A Guide to Paperless Travel: Or, Border-Crossing for the Uninitiated


In my village of Ixtlan everyone, even those yet unborn, is an immigrant.

--Primitivo Rodriguez,

Mexican political consultant

Much of the business- or work-related travel north of Mexico into the United States is done without the bureaucratic complications of passports, visas, residence cards and so on. People who use this form of travel are known as "illegals," but only to those who are unaware that the U.S. Constitution grants legal status to all persons, even those without papers. Nonetheless, the undocumented traveler will have a more enjoyable and profitable sojourn if he or she is fully prepared, from start to finish, beginning with the cost.

The free spirit who chooses to go north without a tour guide is rare these days, given the rigors of crossing, the border. Anyone planning a trip should expect to spend about 1,500 U.S. dollars for a tour, plus the cost of second-class bus travel from the interior of Mexico to the crossing point. For the price of this one-way trip, the guide will deliver the traveler to a point north of the last Border Patrol checkpoint or to an airport in Los Angeles, Phoenix, Houston or Dallas/Fort Worth.

Choosing a tour guide, known as a pollero or chicken handler, is of utmost importance. The best tour guides depend on repeat business and word-of-mouth advertising. If possible, one should speak to satisfied customers or relatives of satisfied customers who are now working and living in the United States. It is almost always a mistake to wait until one arrives at the border to choose a tour guide. More than a few of the guides who wait at bus stations in border towns hoping to find clients are inexperienced or unscrupulous.

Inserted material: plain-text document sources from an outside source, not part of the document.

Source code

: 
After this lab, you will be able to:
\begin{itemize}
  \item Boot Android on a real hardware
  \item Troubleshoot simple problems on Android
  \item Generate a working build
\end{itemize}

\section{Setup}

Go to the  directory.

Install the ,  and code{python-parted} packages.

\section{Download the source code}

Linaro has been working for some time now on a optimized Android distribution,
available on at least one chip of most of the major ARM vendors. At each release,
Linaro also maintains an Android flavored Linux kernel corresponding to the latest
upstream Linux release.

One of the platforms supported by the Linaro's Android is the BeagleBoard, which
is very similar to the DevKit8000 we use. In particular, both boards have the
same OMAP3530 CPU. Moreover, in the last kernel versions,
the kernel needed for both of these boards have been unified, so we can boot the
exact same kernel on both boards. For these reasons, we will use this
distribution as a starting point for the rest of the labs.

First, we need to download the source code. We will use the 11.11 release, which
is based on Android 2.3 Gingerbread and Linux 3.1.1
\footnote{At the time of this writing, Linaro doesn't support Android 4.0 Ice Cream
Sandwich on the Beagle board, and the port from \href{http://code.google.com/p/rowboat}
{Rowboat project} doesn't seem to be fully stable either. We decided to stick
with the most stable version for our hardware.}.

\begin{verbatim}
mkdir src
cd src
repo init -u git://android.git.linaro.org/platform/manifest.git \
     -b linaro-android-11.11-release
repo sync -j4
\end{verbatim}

The high cost of an experienced guide compares to first-class one-way air fare, and it should be considered as such. Although there is some risk to the traveler because all fees are nonrefundable, the wise traveler will keep in mind the purpose of the trip: The cost can be amortized in a relatively brief period, given the differential between below-minimum-wage work in Mexico and in the United States. A jornalero (day laborer) who earns about $2 a day on a farm in Chiapas can sometimes net that much in an hour in the United States picking strawberries in the insect-free ambiance of a cloud of pesticides or merrily washing dishes in the sub-basement of a restaurant in Manhattan's Chinatown; some paperless travelers may even be able to do piecework in the comfort and security of the room in which they live. In the latter instance they can work right alongside their children late into the night, protecting the little ones from the endemic national corruption of television and rock and roll. These business arrangements are strictly at the option of the traveler; guides rarely perform extra service as employment counselors.

Once the guide has been selected, it is wise to prepare for the method of travel. Crawling through a drainpipe and crossing the Rio Grande near Brownsville call for entirely different attire. …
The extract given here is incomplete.